### SUPPLIED RECORDS ###
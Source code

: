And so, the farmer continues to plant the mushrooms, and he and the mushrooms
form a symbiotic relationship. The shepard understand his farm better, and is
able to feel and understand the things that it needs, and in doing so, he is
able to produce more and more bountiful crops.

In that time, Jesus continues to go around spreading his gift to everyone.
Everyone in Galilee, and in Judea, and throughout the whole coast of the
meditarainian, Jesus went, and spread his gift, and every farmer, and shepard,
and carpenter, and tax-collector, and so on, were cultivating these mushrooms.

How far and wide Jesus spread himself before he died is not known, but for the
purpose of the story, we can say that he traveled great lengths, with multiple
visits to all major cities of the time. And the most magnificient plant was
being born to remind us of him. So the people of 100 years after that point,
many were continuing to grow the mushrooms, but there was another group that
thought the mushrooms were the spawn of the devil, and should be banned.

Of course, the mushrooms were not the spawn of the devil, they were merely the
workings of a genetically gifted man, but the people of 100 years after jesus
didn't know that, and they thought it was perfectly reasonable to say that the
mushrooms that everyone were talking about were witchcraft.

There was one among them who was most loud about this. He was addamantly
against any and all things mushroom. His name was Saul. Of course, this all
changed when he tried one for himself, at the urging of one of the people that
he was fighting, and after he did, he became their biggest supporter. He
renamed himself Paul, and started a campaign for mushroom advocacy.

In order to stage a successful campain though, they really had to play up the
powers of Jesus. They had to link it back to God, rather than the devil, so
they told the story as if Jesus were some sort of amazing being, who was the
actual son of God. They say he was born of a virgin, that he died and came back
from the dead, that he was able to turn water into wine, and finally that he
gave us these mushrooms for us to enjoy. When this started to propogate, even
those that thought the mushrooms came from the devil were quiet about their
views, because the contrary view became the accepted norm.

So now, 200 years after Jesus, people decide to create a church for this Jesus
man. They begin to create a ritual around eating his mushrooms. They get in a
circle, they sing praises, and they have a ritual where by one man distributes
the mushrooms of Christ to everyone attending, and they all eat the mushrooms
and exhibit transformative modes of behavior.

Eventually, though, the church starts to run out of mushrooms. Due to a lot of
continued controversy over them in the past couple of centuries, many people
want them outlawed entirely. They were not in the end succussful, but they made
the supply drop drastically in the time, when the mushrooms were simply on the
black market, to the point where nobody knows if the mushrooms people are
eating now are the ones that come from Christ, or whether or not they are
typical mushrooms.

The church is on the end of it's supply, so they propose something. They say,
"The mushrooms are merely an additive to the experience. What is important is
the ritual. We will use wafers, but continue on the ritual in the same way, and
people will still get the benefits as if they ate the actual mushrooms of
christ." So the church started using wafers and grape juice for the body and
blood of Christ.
###
_EXERCISE GOAL_. Only lines with the word "actual" are wanted, so copy each one from the records.

_RESPONSE TO THE EXERCISE_.
actual son of God. They say he was born of a virgin, that he died and came back
people will still get the benefits as if they ate the actual mushrooms of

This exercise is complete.